[Source texts of formatted documents]
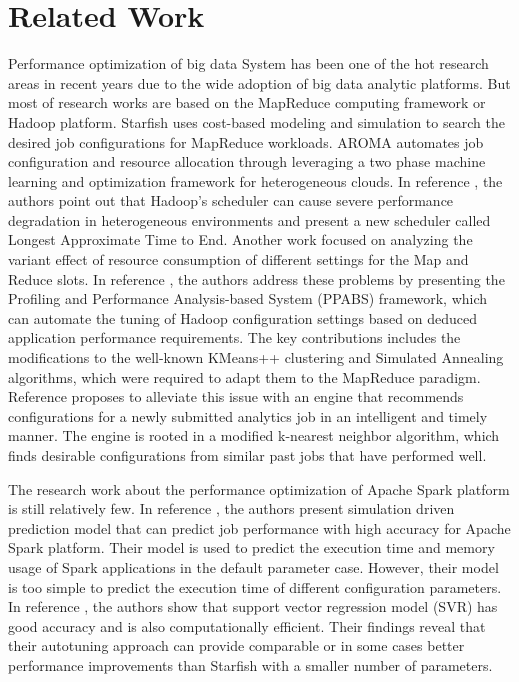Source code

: \section{Related Work}\label{sec:related}
\par Performance optimization of big data System has been one of the hot research areas in recent years due to the wide adoption of big data analytic platforms. But most of research works are based on the MapReduce computing framework or Hadoop platform. Starfish \cite{starfish} uses cost-based modeling and simulation to search the desired job configurations for MapReduce workloads. AROMA \cite{AROMA} automates job configuration and resource allocation through leveraging a two phase machine learning and optimization framework for heterogeneous clouds. In reference \cite{zaharia2008Improving}, the authors point out that Hadoop's scheduler can cause severe performance
degradation in heterogeneous environments and present a new scheduler called Longest Approximate Time to End. Another work \cite{kambatla2009towards} focused on analyzing the variant effect of resource consumption of different settings for the Map and Reduce slots. In reference \cite{wu2013selftuning}, the authors address these problems by presenting the Profiling and Performance Analysis-based System (PPABS) framework, which can automate the tuning of Hadoop configuration settings based on deduced application performance requirements. The key contributions includes the modifications to the well-known KMeans++ clustering and Simulated Annealing algorithms, which were required to adapt them to the MapReduce paradigm. Reference \cite{zhang2015finding} proposes to alleviate this issue with an engine that recommends configurations for a newly submitted analytics job in an intelligent and timely manner. The engine is rooted in a modified k-nearest neighbor algorithm, which finds desirable configurations from similar past jobs that have performed well.

\par  The research work about the performance optimization of Apache Spark platform is still relatively few. In reference \cite{wang2015High}, the authors present simulation driven prediction model that can predict job performance with high accuracy for Apache Spark platform. Their model is used to predict the execution time and memory usage of Spark applications in the default parameter case. However, their model is too simple to
predict the execution time of different configuration parameters. In reference \cite{yigitbase2013towards}, the authors show that support vector regression model (SVR) has good accuracy and is also computationally efficient. Their findings reveal that their autotuning approach can provide comparable or in some cases better performance improvements than Starfish with a smaller number of parameters.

- **What to produce**
The entries above, without their pictures, should be written out exactly.

- **Exercise answer**
Source code

: \section{Related Work}\label{sec:related}
\par Performance optimization of big data System has been one of the hot research areas in recent years due to the wide adoption of big data analytic platforms. But most of research works are based on the MapReduce computing framework or Hadoop platform. Starfish \cite{starfish} uses cost-based modeling and simulation to search the desired job configurations for MapReduce workloads. AROMA \cite{AROMA} automates job configuration and resource allocation through leveraging a two phase machine learning and optimization framework for heterogeneous clouds. In reference \cite{zaharia2008Improving}, the authors point out that Hadoop's scheduler can cause severe performance
degradation in heterogeneous environments and present a new scheduler called Longest Approximate Time to End. Another work \cite{kambatla2009towards} focused on analyzing the variant effect of resource consumption of different settings for the Map and Reduce slots. In reference \cite{wu2013selftuning}, the authors address these problems by presenting the Profiling and Performance Analysis-based System (PPABS) framework, which can automate the tuning of Hadoop configuration settings based on deduced application performance requirements. The key contributions includes the modifications to the well-known KMeans++ clustering and Simulated Annealing algorithms, which were required to adapt them to the MapReduce paradigm. Reference \cite{zhang2015finding} proposes to alleviate this issue with an engine that recommends configurations for a newly submitted analytics job in an intelligent and timely manner. The engine is rooted in a modified k-nearest neighbor algorithm, which finds desirable configurations from similar past jobs that have performed well.

\par  The research work about the performance optimization of Apache Spark platform is still relatively few. In reference \cite{wang2015High}, the authors present simulation driven prediction model that can predict job performance with high accuracy for Apache Spark platform. Their model is used to predict the execution time and memory usage of Spark applications in the default parameter case. However, their model is too simple to
predict the execution time of different configuration parameters. In reference \cite{yigitbase2013towards}, the authors show that support vector regression model (SVR) has good accuracy and is also computationally efficient. Their findings reveal that their autotuning approach can provide comparable or in some cases better performance improvements than Starfish with a smaller number of parameters.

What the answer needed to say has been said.